El ministro de Relaciones Exteriores de Costa Rica, Manuel Ventura, anfitrión de la cita del CIG tampoco ocultó lo apremiante de la coyuntura. Pero Costa Rica, al contrario de otros países latinoamericanos del CIG, reconoce a Guaidó como presidente de Venezuela y expulsó a los diplomáticos que ejercían aquí sus cargos en representación del gobierno de Maduro, medida que fue reciprocada por Caracas.

Opciones concretas

En la conferencia de prensa, luego de la clausura de la reunión, Mogherini expresó que se habían discutido “opciones concretas para una solución pacífica a la crisis”. Se trata de “un conjunto de ideas que estamos listos para presentar si existe interés. Es momento de promover ideas concretas y este grupo las tiene”, agregó, sin dar detalles sobre estas propuestas, destacando que para su éxito “se requiere un cierto grado de confidencialidad”.

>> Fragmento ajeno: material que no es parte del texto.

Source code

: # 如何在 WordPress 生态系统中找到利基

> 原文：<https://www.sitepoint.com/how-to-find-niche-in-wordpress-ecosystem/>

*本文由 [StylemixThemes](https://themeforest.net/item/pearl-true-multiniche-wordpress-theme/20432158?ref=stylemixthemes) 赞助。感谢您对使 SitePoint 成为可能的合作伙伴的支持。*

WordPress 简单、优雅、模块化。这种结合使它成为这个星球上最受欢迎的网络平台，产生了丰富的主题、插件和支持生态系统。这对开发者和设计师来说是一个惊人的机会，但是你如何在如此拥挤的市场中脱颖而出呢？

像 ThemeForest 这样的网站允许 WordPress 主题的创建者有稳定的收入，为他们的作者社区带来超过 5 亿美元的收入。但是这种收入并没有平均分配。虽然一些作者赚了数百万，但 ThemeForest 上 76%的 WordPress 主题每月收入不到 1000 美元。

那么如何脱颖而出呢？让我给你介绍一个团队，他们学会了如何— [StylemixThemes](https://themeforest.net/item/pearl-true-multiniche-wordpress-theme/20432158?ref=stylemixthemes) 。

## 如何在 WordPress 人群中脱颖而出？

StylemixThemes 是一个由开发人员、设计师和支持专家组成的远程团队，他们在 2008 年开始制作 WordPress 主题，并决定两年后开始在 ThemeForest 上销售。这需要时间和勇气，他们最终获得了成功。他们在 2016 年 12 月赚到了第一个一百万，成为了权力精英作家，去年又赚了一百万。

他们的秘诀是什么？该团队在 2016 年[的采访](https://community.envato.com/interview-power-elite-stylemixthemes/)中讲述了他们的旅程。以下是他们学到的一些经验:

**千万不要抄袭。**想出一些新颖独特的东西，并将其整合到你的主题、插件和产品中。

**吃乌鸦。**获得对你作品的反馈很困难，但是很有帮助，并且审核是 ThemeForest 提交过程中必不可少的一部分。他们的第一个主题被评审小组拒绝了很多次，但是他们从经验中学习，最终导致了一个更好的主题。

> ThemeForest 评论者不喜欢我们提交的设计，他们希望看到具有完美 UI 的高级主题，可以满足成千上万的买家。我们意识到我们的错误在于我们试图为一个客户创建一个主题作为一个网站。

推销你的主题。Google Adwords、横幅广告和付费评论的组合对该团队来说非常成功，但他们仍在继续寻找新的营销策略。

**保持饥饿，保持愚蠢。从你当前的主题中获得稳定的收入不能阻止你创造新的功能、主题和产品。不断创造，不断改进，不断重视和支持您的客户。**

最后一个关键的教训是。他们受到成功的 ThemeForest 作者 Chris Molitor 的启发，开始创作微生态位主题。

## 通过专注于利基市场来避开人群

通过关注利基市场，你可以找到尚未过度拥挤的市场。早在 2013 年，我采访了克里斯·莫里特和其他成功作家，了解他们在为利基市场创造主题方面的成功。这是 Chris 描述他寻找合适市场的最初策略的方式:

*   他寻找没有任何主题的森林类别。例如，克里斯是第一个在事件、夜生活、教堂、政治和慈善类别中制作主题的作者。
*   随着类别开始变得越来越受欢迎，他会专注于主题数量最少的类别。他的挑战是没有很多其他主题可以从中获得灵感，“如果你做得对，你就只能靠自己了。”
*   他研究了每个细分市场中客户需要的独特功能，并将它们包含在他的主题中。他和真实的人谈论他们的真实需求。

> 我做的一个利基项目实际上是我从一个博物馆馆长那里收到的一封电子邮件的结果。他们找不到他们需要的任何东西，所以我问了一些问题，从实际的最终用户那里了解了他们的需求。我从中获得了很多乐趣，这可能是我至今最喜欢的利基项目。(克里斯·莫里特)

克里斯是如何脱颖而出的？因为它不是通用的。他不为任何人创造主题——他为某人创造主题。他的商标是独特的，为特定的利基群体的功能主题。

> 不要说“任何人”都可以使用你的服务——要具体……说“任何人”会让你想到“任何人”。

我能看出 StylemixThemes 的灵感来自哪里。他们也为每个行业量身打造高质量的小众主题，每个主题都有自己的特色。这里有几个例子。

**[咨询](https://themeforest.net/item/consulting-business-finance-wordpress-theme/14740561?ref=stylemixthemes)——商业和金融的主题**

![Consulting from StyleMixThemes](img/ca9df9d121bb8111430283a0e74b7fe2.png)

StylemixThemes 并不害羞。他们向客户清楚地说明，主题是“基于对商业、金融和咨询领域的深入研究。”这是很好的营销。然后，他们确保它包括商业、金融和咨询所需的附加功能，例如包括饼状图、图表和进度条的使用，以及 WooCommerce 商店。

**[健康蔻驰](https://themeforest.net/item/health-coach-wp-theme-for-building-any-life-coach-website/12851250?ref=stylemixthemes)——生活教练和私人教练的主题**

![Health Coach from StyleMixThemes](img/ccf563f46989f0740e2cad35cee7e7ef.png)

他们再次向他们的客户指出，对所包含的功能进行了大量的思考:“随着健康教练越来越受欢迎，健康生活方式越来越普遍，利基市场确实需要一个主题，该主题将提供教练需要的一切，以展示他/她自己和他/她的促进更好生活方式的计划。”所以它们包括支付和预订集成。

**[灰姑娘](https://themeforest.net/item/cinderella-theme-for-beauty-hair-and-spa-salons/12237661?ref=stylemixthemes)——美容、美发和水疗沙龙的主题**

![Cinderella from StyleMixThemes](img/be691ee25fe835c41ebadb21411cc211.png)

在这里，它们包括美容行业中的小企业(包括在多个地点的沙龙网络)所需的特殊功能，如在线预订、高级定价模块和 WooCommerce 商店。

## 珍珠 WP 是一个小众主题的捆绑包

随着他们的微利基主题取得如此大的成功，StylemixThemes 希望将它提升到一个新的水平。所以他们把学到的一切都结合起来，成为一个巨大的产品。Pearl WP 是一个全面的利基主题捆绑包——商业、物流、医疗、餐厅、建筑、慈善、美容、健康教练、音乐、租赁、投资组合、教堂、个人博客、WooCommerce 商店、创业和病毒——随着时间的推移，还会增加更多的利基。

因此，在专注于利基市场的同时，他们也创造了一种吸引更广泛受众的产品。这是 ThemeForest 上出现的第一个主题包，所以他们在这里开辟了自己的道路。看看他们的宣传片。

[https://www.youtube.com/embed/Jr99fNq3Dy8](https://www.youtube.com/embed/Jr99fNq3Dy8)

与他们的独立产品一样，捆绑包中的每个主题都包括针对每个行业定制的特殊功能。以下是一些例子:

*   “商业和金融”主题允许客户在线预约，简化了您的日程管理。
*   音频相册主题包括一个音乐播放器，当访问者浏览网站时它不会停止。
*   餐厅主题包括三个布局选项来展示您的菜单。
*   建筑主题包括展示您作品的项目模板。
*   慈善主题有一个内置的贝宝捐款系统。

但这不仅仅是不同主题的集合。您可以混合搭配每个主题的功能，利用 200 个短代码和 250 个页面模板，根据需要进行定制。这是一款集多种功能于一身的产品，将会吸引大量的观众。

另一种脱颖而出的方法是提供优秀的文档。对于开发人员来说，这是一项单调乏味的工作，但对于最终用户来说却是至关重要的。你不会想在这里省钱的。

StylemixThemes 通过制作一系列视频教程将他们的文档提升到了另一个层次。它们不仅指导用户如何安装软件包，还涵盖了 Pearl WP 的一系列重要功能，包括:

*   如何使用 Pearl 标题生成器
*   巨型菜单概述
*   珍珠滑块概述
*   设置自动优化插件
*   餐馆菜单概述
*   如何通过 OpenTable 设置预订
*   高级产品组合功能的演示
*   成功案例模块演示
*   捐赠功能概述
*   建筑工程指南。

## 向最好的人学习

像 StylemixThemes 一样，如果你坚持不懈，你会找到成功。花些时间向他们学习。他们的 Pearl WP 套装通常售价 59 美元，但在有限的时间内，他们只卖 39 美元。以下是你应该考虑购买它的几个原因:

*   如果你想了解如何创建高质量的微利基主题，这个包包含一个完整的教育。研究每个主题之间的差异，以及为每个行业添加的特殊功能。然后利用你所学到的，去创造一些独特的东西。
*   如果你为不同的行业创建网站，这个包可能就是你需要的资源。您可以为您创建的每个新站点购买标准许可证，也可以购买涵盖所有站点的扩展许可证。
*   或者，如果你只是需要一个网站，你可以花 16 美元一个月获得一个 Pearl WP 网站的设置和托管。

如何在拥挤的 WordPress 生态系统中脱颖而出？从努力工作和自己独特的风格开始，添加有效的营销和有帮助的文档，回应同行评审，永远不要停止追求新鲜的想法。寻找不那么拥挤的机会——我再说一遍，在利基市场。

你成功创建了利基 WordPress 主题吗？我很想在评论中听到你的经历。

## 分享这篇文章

“Es un conjunto de ideas, que no vamos a hacer públicas, que he discutido, entre otros, con el presidente de Costa Rica, Carlos Alvarado, y que vamos a proponer a las partes para destrabar la crisis”. El Grupo ha estado en contacto también con Estados Unidos y Rusia, así como con Cuba, para discutir esas ideas. Además, ha retomado contacto con el Vaticano, cuya experimentada diplomacia ya había intentado, sin éxito, mediar en esa crisis.

De la cita de San José queda la evidencia de lo urgente que es encontrar una solución negociada. Esa urgencia solo puede justificarse por la amenaza de otro tipo de solución, como la ejercida por Estados Unidos.

Acosado por las sanciones, con su economía haciendo agua, Maduro y sus aliados tendrán que evaluar sus recursos y los de sus enemigos para decidir si las propuestas que llevarán a Caracas son aceptables o si van más allá de lo que el gobierno está dispuesto a ceder.

Si fuera así, la perspectiva de una confrontación armada volvería a ganar fuerza y, con ella, las tensiones en toda América Latina.